When the line with "1. For **Subnet" appears below, start repeating lines exactly, and keep going through the line with "the Availability Zone\."; add nothing outside that span.

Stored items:
--------------------------------
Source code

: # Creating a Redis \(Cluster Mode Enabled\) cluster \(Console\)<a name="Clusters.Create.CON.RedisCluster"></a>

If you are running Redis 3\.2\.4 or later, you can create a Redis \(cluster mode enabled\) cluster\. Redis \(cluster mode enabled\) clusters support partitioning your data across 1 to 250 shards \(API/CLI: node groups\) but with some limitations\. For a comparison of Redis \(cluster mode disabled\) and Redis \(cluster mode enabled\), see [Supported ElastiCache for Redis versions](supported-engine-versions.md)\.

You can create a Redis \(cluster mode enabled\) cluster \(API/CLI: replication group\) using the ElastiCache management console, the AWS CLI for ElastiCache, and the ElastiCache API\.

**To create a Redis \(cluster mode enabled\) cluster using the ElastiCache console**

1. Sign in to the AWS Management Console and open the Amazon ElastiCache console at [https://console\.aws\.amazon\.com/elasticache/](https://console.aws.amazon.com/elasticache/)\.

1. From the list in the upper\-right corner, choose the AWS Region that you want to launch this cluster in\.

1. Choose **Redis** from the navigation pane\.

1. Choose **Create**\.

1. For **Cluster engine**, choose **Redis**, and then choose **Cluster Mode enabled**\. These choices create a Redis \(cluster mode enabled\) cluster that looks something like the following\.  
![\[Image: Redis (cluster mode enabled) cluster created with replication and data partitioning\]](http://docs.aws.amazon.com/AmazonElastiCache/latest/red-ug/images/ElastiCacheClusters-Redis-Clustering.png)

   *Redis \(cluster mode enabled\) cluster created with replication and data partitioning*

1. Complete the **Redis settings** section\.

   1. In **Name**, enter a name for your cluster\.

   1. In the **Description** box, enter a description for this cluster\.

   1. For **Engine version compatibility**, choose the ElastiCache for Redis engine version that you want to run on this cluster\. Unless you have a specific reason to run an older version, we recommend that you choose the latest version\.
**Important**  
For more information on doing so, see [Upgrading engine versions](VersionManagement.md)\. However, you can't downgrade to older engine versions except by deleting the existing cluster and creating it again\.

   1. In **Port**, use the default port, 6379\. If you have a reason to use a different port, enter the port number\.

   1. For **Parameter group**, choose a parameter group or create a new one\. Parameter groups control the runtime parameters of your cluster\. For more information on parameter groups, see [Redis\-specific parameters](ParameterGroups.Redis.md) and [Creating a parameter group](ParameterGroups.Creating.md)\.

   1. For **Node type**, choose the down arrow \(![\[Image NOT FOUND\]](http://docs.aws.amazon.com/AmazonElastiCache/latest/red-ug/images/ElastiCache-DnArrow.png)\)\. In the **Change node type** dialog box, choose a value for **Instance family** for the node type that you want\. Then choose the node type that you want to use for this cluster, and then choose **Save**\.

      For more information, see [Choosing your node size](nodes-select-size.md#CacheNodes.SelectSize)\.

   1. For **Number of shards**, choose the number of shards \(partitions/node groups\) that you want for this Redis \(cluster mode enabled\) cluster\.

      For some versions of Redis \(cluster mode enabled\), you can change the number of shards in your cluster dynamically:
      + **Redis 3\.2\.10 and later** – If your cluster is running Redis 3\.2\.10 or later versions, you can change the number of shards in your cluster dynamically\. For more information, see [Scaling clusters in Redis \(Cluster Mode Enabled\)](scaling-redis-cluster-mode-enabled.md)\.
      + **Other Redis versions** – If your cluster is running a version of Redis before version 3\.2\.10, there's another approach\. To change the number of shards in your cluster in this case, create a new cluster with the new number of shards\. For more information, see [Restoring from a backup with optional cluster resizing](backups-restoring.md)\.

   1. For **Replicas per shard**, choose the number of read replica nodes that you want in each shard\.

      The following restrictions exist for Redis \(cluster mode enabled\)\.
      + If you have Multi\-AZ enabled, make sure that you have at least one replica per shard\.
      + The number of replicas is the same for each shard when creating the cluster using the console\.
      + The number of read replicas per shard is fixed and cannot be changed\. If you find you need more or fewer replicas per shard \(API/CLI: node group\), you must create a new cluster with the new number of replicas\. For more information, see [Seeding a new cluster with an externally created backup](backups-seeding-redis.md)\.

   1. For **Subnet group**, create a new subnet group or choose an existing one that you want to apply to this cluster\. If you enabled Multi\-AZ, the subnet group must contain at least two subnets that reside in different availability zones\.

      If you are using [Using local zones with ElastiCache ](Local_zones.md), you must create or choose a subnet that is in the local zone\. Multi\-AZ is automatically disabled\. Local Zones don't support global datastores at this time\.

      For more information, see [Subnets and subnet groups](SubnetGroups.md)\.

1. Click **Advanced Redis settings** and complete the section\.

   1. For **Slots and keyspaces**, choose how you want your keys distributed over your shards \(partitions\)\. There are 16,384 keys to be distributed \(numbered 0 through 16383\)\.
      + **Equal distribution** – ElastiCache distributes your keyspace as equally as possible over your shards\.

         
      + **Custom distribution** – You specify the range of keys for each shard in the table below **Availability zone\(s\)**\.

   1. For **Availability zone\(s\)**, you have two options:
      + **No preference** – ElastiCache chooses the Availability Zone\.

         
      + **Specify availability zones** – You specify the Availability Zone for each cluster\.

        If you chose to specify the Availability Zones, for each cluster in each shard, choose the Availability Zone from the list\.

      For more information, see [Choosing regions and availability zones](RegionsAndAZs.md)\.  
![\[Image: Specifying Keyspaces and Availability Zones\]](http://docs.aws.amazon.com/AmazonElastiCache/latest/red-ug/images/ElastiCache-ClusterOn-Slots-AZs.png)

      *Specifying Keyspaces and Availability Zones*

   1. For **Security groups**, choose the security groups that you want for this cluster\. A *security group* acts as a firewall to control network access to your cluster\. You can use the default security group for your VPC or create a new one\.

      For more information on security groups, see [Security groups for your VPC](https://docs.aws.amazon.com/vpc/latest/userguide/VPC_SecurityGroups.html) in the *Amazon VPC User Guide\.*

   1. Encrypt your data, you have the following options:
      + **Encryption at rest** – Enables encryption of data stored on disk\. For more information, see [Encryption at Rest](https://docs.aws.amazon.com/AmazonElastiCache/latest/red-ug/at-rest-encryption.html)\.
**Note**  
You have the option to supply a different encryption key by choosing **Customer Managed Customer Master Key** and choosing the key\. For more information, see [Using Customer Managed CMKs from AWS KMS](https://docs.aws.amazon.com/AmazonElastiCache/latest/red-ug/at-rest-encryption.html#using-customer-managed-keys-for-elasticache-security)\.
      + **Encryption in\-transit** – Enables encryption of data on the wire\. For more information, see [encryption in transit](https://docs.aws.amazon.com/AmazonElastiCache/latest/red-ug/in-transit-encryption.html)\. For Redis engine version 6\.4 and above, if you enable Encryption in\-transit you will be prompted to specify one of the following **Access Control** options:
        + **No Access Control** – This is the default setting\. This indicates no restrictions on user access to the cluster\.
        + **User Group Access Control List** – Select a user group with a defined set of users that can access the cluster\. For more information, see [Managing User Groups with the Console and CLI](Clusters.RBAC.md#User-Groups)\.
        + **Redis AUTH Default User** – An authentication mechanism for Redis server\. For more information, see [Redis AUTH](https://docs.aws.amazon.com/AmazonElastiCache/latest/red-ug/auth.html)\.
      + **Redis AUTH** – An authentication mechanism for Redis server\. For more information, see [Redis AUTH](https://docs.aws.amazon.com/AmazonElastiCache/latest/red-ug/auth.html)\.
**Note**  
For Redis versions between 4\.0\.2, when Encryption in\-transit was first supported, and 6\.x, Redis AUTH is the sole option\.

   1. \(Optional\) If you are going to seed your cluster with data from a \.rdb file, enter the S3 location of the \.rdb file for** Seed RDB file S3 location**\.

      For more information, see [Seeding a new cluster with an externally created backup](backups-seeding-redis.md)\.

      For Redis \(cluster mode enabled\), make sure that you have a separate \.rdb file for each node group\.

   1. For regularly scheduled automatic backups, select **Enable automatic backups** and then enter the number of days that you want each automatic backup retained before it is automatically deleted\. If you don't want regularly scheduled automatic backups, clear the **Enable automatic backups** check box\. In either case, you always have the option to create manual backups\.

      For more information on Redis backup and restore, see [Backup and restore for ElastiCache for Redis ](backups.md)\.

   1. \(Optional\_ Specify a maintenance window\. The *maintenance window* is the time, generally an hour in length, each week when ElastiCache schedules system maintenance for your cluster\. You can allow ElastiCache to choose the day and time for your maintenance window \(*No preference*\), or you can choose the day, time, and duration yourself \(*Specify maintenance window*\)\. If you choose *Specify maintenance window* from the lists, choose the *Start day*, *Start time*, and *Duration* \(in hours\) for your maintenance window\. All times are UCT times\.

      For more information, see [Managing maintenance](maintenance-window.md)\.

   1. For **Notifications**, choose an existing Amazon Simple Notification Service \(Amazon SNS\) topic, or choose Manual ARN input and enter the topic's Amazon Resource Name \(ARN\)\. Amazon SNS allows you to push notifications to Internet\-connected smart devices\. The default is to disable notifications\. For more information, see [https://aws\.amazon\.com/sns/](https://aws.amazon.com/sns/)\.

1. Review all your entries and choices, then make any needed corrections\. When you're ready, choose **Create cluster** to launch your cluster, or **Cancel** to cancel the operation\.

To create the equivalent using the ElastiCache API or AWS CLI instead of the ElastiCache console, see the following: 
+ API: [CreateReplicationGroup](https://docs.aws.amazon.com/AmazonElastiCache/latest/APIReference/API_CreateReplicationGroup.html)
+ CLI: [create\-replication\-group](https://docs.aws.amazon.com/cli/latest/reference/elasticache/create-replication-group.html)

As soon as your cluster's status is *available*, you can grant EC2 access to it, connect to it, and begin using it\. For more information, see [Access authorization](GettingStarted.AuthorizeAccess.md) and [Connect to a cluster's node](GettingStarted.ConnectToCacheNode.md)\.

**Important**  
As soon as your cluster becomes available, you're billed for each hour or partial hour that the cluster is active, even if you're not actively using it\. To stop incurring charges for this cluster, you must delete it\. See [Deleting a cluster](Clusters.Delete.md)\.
--------------------------------
RESULT OF THIS TASK:
   1. For **Subnet group**, create a new subnet group or choose an existing one that you want to apply to this cluster\. If you enabled Multi\-AZ, the subnet group must contain at least two subnets that reside in different availability zones\.

      If you are using [Using local zones with ElastiCache ](Local_zones.md), you must create or choose a subnet that is in the local zone\. Multi\-AZ is automatically disabled\. Local Zones don't support global datastores at this time\.

      For more information, see [Subnets and subnet groups](SubnetGroups.md)\.

1. Click **Advanced Redis settings** and complete the section\.

   1. For **Slots and keyspaces**, choose how you want your keys distributed over your shards \(partitions\)\. There are 16,384 keys to be distributed \(numbered 0 through 16383\)\.
      + **Equal distribution** – ElastiCache distributes your keyspace as equally as possible over your shards\.

         
      + **Custom distribution** – You specify the range of keys for each shard in the table below **Availability zone\(s\)**\.

   1. For **Availability zone\(s\)**, you have two options:
      + **No preference** – ElastiCache chooses the Availability Zone\.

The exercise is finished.